Note each line in the data holding the string "helloworld" and report it.

[SOURCE MATERIAL]:
[Start of section]
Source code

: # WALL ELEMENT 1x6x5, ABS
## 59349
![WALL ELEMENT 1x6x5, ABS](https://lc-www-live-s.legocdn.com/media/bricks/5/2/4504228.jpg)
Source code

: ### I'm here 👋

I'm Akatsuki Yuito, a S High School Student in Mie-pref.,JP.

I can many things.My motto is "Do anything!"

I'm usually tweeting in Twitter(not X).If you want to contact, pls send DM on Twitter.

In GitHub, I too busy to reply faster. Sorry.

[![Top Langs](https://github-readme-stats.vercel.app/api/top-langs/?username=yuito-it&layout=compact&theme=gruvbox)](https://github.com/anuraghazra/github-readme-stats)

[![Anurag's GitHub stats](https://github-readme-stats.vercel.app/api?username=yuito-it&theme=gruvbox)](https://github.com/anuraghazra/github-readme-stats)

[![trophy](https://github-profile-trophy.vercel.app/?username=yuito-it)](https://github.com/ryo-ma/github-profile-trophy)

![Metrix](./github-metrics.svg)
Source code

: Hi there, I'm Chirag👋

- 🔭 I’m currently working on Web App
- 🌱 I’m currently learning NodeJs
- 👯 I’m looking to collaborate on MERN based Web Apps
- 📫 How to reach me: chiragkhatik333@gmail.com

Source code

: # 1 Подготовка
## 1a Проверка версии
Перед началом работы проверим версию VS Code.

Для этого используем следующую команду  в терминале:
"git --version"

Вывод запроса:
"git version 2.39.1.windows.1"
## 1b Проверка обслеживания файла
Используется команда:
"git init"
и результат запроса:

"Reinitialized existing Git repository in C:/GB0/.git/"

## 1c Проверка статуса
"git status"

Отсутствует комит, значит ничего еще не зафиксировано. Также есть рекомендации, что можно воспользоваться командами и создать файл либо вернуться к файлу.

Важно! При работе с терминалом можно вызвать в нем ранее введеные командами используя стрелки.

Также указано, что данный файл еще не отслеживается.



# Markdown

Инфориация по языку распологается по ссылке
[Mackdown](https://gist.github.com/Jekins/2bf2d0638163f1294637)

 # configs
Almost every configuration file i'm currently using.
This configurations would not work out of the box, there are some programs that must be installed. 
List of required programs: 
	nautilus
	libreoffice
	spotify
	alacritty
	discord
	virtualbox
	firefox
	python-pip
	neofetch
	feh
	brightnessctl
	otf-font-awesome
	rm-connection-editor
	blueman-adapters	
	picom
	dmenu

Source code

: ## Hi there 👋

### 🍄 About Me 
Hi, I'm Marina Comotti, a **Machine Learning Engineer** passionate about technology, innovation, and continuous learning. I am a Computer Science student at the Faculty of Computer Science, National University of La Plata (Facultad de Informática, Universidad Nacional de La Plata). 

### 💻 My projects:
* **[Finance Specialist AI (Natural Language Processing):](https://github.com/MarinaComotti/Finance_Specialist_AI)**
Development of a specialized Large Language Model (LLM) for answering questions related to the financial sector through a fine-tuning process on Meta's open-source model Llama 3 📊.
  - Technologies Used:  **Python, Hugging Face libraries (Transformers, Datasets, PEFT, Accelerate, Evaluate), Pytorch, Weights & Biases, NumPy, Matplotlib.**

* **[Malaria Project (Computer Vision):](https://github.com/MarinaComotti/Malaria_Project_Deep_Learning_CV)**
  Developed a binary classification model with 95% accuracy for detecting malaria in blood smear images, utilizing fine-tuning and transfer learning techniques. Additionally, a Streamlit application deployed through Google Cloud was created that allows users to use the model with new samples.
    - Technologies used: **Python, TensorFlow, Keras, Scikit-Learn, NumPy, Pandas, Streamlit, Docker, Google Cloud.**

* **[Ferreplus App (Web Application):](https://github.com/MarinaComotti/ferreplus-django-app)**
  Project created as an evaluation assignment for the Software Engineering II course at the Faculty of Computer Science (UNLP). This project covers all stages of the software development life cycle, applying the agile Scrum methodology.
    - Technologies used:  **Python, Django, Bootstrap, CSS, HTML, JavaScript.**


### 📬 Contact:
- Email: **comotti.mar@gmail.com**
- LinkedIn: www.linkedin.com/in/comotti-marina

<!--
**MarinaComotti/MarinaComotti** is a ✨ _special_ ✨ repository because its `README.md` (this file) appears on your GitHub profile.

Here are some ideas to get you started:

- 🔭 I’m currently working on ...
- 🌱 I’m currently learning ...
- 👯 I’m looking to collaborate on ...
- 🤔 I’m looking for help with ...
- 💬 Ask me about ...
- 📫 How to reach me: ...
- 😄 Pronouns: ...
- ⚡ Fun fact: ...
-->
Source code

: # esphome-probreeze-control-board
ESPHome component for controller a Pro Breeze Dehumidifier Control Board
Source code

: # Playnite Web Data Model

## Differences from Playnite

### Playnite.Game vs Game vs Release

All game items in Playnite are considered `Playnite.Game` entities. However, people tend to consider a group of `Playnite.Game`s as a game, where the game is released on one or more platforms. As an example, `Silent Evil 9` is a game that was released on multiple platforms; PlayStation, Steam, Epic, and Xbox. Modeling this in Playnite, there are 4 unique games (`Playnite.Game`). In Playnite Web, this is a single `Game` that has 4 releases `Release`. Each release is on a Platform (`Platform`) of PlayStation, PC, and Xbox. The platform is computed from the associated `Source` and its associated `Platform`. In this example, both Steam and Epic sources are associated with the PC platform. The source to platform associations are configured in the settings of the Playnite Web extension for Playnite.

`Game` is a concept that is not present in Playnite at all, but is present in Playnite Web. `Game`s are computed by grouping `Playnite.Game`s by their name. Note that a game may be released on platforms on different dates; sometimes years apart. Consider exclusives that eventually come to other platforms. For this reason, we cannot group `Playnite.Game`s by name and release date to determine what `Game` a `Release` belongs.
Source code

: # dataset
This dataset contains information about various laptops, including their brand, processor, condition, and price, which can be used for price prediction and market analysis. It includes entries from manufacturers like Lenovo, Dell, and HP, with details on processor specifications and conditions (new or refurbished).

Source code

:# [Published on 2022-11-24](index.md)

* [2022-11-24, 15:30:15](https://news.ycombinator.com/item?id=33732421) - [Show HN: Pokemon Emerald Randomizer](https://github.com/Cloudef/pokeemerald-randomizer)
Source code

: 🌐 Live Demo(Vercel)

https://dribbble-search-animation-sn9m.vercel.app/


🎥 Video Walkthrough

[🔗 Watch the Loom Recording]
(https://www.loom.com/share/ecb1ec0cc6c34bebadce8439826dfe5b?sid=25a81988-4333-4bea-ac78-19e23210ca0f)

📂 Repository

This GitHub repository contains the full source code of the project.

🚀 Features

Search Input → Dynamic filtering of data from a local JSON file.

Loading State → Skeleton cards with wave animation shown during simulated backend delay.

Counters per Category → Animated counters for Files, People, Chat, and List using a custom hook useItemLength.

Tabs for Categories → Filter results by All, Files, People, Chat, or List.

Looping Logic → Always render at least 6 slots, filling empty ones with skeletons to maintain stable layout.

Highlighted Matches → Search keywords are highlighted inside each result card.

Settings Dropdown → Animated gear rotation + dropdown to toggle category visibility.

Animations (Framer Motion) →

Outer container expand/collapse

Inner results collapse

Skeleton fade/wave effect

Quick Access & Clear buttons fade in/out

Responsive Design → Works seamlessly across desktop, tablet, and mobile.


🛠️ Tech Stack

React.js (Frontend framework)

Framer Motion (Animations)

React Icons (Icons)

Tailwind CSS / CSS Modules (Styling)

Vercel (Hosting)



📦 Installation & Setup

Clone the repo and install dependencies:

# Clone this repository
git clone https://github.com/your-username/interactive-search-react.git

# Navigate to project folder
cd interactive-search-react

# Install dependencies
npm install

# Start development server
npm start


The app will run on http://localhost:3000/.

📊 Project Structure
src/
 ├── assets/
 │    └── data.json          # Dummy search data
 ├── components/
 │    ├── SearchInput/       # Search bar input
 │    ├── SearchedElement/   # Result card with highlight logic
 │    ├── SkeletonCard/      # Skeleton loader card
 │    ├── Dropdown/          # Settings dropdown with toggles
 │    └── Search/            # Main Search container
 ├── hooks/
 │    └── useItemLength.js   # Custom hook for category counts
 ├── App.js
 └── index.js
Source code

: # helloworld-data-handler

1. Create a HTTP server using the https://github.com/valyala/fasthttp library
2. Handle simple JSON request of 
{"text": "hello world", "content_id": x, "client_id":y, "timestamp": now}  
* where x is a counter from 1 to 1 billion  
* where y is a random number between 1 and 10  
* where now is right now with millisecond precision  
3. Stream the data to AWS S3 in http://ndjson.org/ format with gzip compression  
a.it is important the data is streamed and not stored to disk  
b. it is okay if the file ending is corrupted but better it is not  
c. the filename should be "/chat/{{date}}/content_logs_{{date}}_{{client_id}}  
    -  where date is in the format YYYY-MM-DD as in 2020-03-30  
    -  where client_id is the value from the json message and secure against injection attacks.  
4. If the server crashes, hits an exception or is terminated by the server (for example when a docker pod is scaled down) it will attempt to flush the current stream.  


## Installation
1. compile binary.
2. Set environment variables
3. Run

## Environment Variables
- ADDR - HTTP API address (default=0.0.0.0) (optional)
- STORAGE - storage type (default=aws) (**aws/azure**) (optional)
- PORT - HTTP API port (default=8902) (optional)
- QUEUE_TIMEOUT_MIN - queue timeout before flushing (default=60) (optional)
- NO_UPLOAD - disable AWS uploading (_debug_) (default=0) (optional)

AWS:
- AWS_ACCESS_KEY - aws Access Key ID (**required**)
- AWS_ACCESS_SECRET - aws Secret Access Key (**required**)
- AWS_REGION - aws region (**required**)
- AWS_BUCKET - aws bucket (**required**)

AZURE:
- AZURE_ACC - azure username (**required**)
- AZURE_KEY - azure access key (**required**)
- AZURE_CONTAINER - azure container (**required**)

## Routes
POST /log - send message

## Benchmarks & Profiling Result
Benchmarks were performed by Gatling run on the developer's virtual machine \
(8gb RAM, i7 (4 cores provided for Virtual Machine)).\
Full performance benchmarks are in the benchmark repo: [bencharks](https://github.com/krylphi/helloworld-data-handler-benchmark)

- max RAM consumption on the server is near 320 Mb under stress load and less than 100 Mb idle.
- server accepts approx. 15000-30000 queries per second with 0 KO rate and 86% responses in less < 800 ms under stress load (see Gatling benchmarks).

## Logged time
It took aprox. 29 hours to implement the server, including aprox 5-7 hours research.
[End of section]
[ANSWER BELOW]:
: # helloworld-data-handler
Full performance benchmarks are in the benchmark repo: [bencharks](https://github.com/krylphi/helloworld-data-handler-benchmark)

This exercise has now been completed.